Task requirements: Look through the records, and whenever a line includes the word "that", copy it.

Records shown:
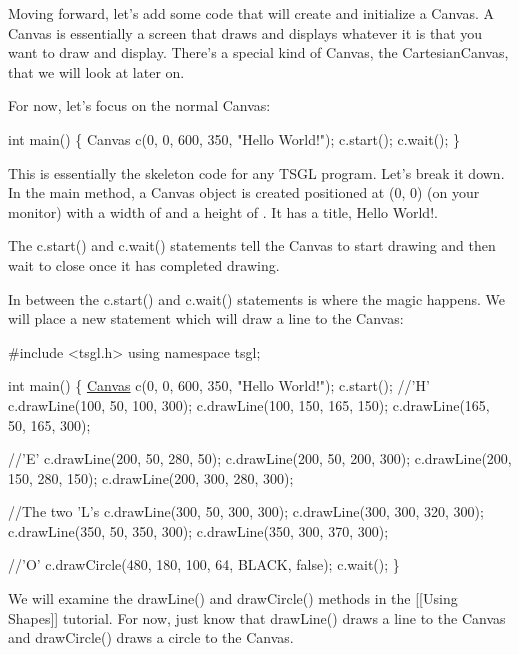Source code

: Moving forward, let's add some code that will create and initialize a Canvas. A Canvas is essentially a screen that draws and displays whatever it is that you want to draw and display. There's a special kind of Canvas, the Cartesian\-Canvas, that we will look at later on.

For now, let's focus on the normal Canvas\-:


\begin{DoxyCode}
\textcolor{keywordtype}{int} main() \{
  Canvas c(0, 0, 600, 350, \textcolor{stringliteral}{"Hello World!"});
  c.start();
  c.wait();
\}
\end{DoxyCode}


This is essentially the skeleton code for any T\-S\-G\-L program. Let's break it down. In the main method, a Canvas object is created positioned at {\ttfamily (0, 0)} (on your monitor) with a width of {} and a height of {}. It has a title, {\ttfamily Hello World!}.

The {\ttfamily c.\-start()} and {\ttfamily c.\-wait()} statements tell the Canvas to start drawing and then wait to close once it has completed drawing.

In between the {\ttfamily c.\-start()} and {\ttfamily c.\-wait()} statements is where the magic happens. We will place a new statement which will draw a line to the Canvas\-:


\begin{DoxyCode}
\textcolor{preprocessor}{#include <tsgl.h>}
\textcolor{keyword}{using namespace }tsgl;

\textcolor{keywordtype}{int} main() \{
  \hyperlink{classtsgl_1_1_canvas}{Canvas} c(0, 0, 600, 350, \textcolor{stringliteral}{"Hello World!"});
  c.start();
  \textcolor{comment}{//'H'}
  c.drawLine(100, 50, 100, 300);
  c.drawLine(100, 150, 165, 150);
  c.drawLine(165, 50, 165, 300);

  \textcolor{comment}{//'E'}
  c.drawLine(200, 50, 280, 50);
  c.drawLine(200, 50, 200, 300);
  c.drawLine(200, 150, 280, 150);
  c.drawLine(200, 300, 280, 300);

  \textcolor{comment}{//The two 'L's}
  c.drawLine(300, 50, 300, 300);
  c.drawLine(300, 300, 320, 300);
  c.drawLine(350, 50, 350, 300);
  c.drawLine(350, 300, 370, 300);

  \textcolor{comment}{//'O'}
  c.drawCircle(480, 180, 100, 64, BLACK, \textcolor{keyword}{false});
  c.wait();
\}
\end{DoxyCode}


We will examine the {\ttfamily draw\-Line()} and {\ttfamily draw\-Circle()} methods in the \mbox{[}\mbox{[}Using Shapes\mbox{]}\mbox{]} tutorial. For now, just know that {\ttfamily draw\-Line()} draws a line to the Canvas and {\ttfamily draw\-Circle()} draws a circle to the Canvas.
==
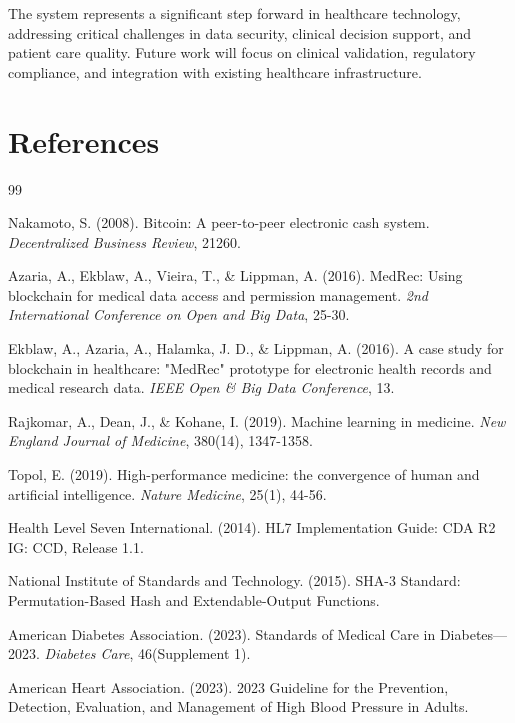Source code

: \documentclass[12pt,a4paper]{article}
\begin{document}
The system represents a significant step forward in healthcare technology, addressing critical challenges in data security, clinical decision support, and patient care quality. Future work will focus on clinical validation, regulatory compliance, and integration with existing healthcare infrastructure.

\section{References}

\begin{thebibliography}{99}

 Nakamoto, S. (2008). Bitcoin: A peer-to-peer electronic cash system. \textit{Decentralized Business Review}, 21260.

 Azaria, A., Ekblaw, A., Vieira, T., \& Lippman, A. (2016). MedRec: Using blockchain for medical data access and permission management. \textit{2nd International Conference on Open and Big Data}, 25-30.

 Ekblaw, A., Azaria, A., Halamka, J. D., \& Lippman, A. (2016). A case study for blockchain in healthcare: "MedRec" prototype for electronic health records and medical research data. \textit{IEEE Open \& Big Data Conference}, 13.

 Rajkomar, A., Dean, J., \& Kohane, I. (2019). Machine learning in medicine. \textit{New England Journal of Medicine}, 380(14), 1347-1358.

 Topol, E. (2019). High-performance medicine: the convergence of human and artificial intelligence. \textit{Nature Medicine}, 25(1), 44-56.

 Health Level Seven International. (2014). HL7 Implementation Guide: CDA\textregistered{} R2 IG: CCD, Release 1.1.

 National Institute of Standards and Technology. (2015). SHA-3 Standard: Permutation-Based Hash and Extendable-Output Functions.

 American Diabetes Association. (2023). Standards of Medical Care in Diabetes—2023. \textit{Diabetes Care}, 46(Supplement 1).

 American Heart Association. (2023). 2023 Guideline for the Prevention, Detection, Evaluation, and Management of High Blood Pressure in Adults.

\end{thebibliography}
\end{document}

Written reply:
: Moving forward, let's add some code that will create and initialize a Canvas. A Canvas is essentially a screen that draws and displays whatever it is that you want to draw and display. There's a special kind of Canvas, the Cartesian\-Canvas, that we will look at later on.
We will examine the {\ttfamily draw\-Line()} and {\ttfamily draw\-Circle()} methods in the \mbox{[}\mbox{[}Using Shapes\mbox{]}\mbox{]} tutorial. For now, just know that {\ttfamily draw\-Line()} draws a line to the Canvas and {\ttfamily draw\-Circle()} draws a circle to the Canvas.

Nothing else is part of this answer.